By Thonie Hevron
Routine can be a good thing, right? Honestly, sometimes it can be deadly. Doing the same things at the same times every day creates habits. It’s said it takes two weeks of repetition to make a behavior a habit. I’ll admit it—I’m a creature of habit. Maybe it’s a result of an exciting career in law enforcement, the bulk in dispatch. No two days were ever the same. Frankly, the excitement was one reasons I loved the job. Every day was different. Believe me, after thirty-five years, I was ready for some boredom. Give me a chance to etch out a routine, please!
But in reality, most people’s lives are exciting in some way or another. Their days are different, even if it’s merely taking the long way home. What I’m talking about is doing something the same way all the time.
When I wrote my first novel, I used an outline. As with subsequent books, I adjusted the outline as the story took detours. It’s a system that has worked for me through three novels. I’m now on my fourth book and feel that I need to shake things up a bit.

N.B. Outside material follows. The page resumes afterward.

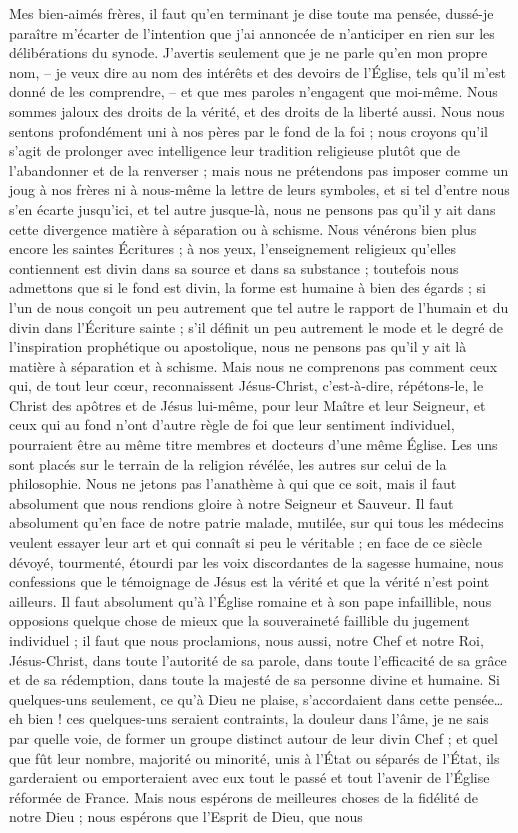 Mes bien-aimés frères, il faut qu’en terminant je dise toute ma pensée, dussé-je paraître m’écarter de l’intention que j’ai annoncée de n’anticiper en rien sur les délibérations du synode. J’avertis seulement que je ne parle qu’en mon propre nom, – je veux dire au nom des intérêts et des devoirs de l’Église, tels qu’il m’est donné de les comprendre, – et que mes paroles n’engagent que moi-même. Nous sommes jaloux des droits de la vérité, et des droits de la liberté aussi. Nous nous sentons profondément uni à nos pères par le fond de la foi ; nous croyons qu’il s’agit de prolonger avec intelligence leur tradition religieuse plutôt que de l’abandonner et de la renverser ; mais nous ne prétendons pas imposer comme un joug à nos frères ni à nous-même la lettre de leurs symboles, et si tel d’entre nous s’en écarte jusqu’ici, et tel autre jusque-là, nous ne pensons pas qu’il y ait dans cette divergence matière à séparation ou à schisme. Nous vénérons bien plus encore les saintes Écritures ; à nos yeux, l’enseignement religieux qu’elles contiennent est divin dans sa source et dans sa substance ; toutefois nous admettons que si le fond est divin, la forme est humaine à bien des égards ; si l’un de nous conçoit un peu autrement que tel autre le rapport de l’humain et du divin dans l’Écriture sainte ; s’il définit un peu autrement le mode et le degré de l’inspiration prophétique ou apostolique, nous ne pensons pas qu’il y ait là matière à séparation et à schisme. Mais nous ne comprenons pas comment ceux qui, de tout leur cœur, reconnaissent Jésus-Christ, c’est-à-dire, répétons-le, le Christ des apôtres et de Jésus lui-même, pour leur Maître et leur Seigneur, et ceux qui au fond n’ont d’autre règle de foi que leur sentiment individuel, pourraient être au même titre membres et docteurs d’une même Église. Les uns sont placés sur le terrain de la religion révélée, les autres sur celui de la philosophie. Nous ne jetons pas l’anathème à qui que ce soit, mais il faut absolument que nous rendions gloire à notre Seigneur et Sauveur. Il faut absolument qu’en face de notre patrie malade, mutilée, sur qui tous les médecins veulent essayer leur art et qui connaît si peu le véritable ; en face de ce siècle dévoyé, tourmenté, étourdi par les voix discordantes de la sagesse humaine, nous confessions que le témoignage de Jésus est la vérité et que la vérité n’est point ailleurs. Il faut absolument qu’à l’Église romaine et à son pape infaillible, nous opposions quelque chose de mieux que la souveraineté faillible du jugement individuel ; il faut que nous proclamions, nous aussi, notre Chef et notre Roi, Jésus-Christ, dans toute l’autorité de sa parole, dans toute l’efficacité de sa grâce et de sa rédemption, dans toute la majesté de sa personne divine et humaine. Si quelques-uns seulement, ce qu’à Dieu ne plaise, s’accordaient dans cette pensée… eh bien ! ces quelques-uns seraient contraints, la douleur dans l’âme, je ne sais par quelle voie, de former un groupe distinct autour de leur divin Chef ; et quel que fût leur nombre, majorité ou minorité, unis à l’État ou séparés de l’État, ils garderaient ou emporteraient avec eux tout le passé et tout l’avenir de l’Église réformée de France. Mais nous espérons de meilleures choses de la fidélité de notre Dieu ; nous espérons que l’Esprit de Dieu, que nous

So, my mystery ending is a mystery to me. Granted my characters are established—this is the fourth in the Nick and Meredith Mysteries. My previous publisher named the series and I’m sorry to say they’re not mysteries at all. They are thrillers. In each of the three (By Force or Fear, Intent to Hold, and With Malice Aforethought) it’s apparent who the bad guy is early in the story. The reader’s enjoyment is the wild ride to the conclusion of the dilemma. But the fourth book, working title is Felon with a Firearm, is different. This is a mystery, which I’ve outlined to a level where I can write the story. The difference is the mystery—who did the bad deed and why. I’ve got three variations for three different characters. I’m a third of the way done and at this point, I don’t know for sure who is responsible for the robbery/homicide that is the instigating event. I should be afraid, but I guess I’m too naïve a writer for that. I believe I can make the ending exciting, authentic and satisfying. If it isn’t, I’ll go back and re-write it until it is.
This time, I’m switching things up. While I’m not bored with the previous three books’ formula, I just wanted to try something different.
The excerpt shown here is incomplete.